Effects of SK&F 83822 [3-allyl-6-chloro-7,8-dihydroxy-1-(3-methylphenyl)-2,3,4,5-tetrahydro-1H-3-benzazepine], an agonist at
dopamine D1-like receptors which stimulate
adenylyl cyclase but not
phosphoinositide hydrolysis, were studied topographically so as to clarify differences between these receptors in the regulation of behaviour. Using cloned receptors, SK&F 83822 showed high, selective affinity for
dopamine D1 and D5 over D2, D3, D4 and several non-
dopamine receptors. SK&F 83822 induced little intense grooming, but readily induced sniffing, locomotion and rearing;
seizures were evident at higher doses, characterised by tonic convulsions, forepaw
myoclonus and
explosive hyperlocomotion. The
dopamine D1-like receptor antagonist
SCH 23390 [R(+)-3-methyl-7-chloro-8-hydroxy-1-phenyl-2,3,4,5-tetrahydro-1H-3-benzazepine] readily antagonised these responses to SK&F 83822, particularly seizure activity.

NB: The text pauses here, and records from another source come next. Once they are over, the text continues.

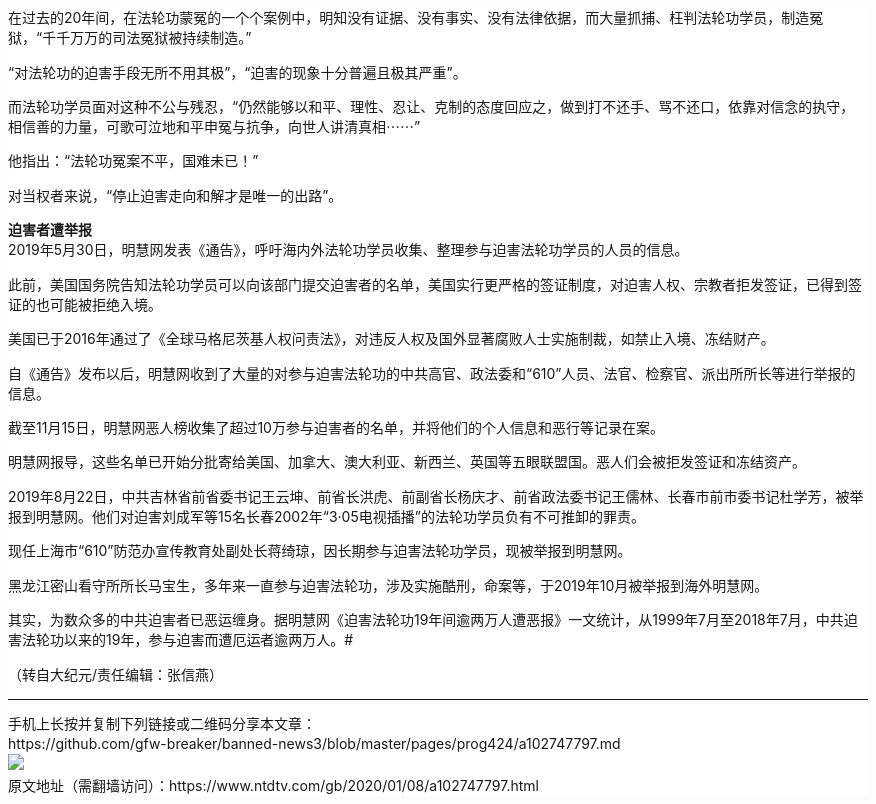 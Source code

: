   在过去的20年间，在法轮功蒙冤的一个个案例中，明知没有证据、没有事实、没有法律依据，而大量抓捕、枉判法轮功学员，制造冤狱，“千千万万的司法冤狱被持续制造。”
 </p>
 <p>
  “对法轮功的迫害手段无所不用其极”，“迫害的现象十分普遍且极其严重”。
 </p>
 <p>
  而法轮功学员面对这种不公与残忍，“仍然能够以和平、理性、忍让、克制的态度回应之，做到打不还手、骂不还口，依靠对信念的执守，相信善的力量，可歌可泣地和平申冤与抗争，向世人讲清真相⋯⋯”
 </p>
 <p>
  他指出：“法轮功冤案不平，国难未已！”
 </p>
 <p>
  对当权者来说，“停止迫害走向和解才是唯一的出路”。
 </p>
 <p>
  <strong>
   迫害者遭举报
  </strong>
  <br/>
  2019年5月30日，明慧网发表《通告》，呼吁海内外法轮功学员收集、整理参与迫害法轮功学员的人员的信息。
 </p>
 <p>
  此前，美国国务院告知法轮功学员可以向该部门提交迫害者的名单，美国实行更严格的签证制度，对迫害人权、宗教者拒发签证，已得到签证的也可能被拒绝入境。
 </p>
 <p>
  美国已于2016年通过了《全球马格尼茨基人权问责法》，对违反人权及国外显著腐败人士实施制裁，如禁止入境、冻结财产。
 </p>
 <p>
  自《通告》发布以后，明慧网收到了大量的对参与迫害法轮功的中共高官、政法委和“610”人员、法官、检察官、派出所所长等进行举报的信息。
 </p>
 <p>
  截至11月15日，明慧网恶人榜收集了超过10万参与迫害者的名单，并将他们的个人信息和恶行等记录在案。
 </p>
 <p>
  明慧网报导，这些名单已开始分批寄给美国、加拿大、澳大利亚、新西兰、英国等五眼联盟国。恶人们会被拒发签证和冻结资产。
 </p>
 <p>
  2019年8月22日，中共吉林省前省委书记王云坤、前省长洪虎、前副省长杨庆才、前省政法委书记王儒林、长春市前市委书记杜学芳，被举报到明慧网。他们对迫害刘成军等15名长春2002年“3‧05电视插播”的法轮功学员负有不可推卸的罪责。
 </p>
 <p>
  现任上海市“610”防范办宣传教育处副处长蒋绮琼，因长期参与迫害法轮功学员，现被举报到明慧网。
 </p>
 <p>
  黑龙江密山看守所所长马宝生，多年来一直参与迫害法轮功，涉及实施酷刑，命案等，于2019年10月被举报到海外明慧网。
 </p>
 <p>
  其实，为数众多的中共迫害者已恶运缠身。据明慧网《迫害法轮功19年间逾两万人遭恶报》一文统计，从1999年7月至2018年7月，中共迫害法轮功以来的19年，参与迫害而遭厄运者逾两万人。#
 </p>
 <p>
  （转自大纪元/责任编辑：张信燕）
 </p>
 <div class="single_ad">
 </div>
</div>
</div>
<hr/>
手机上长按并复制下列链接或二维码分享本文章：<br/>
https://github.com/gfw-breaker/banned-news3/blob/master/pages/prog424/a102747797.md <br/>
<a href='https://github.com/gfw-breaker/banned-news3/blob/master/pages/prog424/a102747797.md'><img src='https://github.com/gfw-breaker/banned-news3/blob/master/pages/prog424/a102747797.md.png'/></a> <br/>
原文地址（需翻墙访问）：https://www.ntdtv.com/gb/2020/01/08/a102747797.html
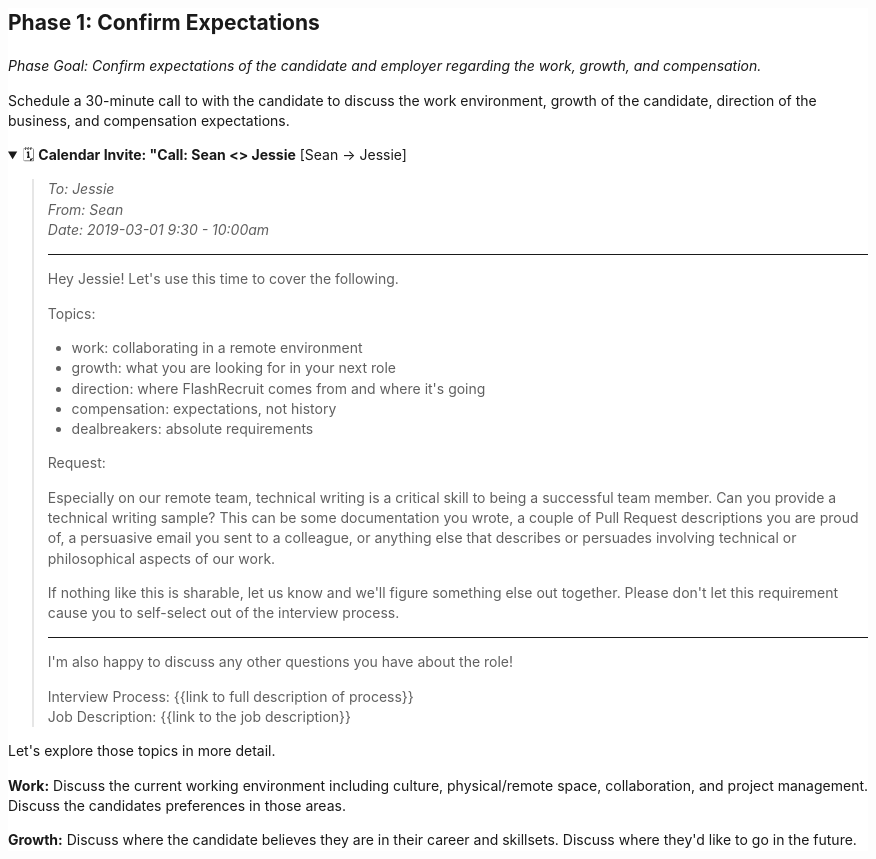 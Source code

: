 
## Phase 1: Confirm Expectations

*Phase Goal: Confirm expectations of the candidate and employer regarding the work, growth, and compensation.*

Schedule a 30-minute call to with the candidate to discuss the work environment, growth of the candidate, direction of the business, and compensation expectations.


<details open>
<summary>🗓 <b>Calendar Invite: "Call: Sean <> Jessie</b> [Sean -> Jessie]</summary>

> *To: Jessie*<br>
> *From: Sean*<br>
> *Date: 2019-03-01 9:30 - 10:00am*
>
> ---
>
> Hey Jessie! Let's use this time to cover the following.
>
> Topics:
> - work: collaborating in a remote environment
> - growth: what you are looking for in your next role
> - direction: where FlashRecruit comes from and where it's going
> - compensation: expectations, not history
> - dealbreakers: absolute requirements
>
> Request:
>
> Especially on our remote team, technical writing is a critical skill to being a successful team member. Can you provide a technical writing sample? This can be some documentation you wrote, a couple of Pull Request descriptions you are proud of, a persuasive email you sent to a colleague, or anything else that describes or persuades involving technical or philosophical aspects of our work.
>
> If nothing like this is sharable, let us know and we'll figure something else out together. Please don't let this requirement cause you to self-select out of the interview process.
>
> ---
>
> I'm also happy to discuss any other questions you have about the role!
>
> Interview Process: {{link to full description of process}}<br>
> Job Description: {{link to the job description}}

</details>


Let's explore those topics in more detail.

**Work:** Discuss the current working environment including culture, physical/remote space, collaboration, and project management. Discuss the candidates preferences in those areas.

**Growth:** Discuss where the candidate believes they are in their career and skillsets. Discuss where they'd like to go in the future.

The
dopamine D2-like receptor antagonist
YM 09151-2 [cis-N-(1-benzyl-2-methyl-pyrrolidin-3-yl)-5-chloro-2-methoxy-4-methylaminobenzamide] did not alleviate
seizures induced by SK&F 83822; YM 09151-02 did, however, attenuate SK&F 83822-induced sniffing, locomotion and rearing, and released vacuous chewing. These findings indicate that
dopamine D1-like receptors linked to
adenylyl cyclase can be differentiated from those not linked to
adenylyl cyclase in terms of their roles in the topographical regulation of behaviour. For example, the seizure and vacuous chewing responses appear to involve
dopamine D1-like receptors that stimulate
adenylyl cyclase, while intense grooming involves those which do not.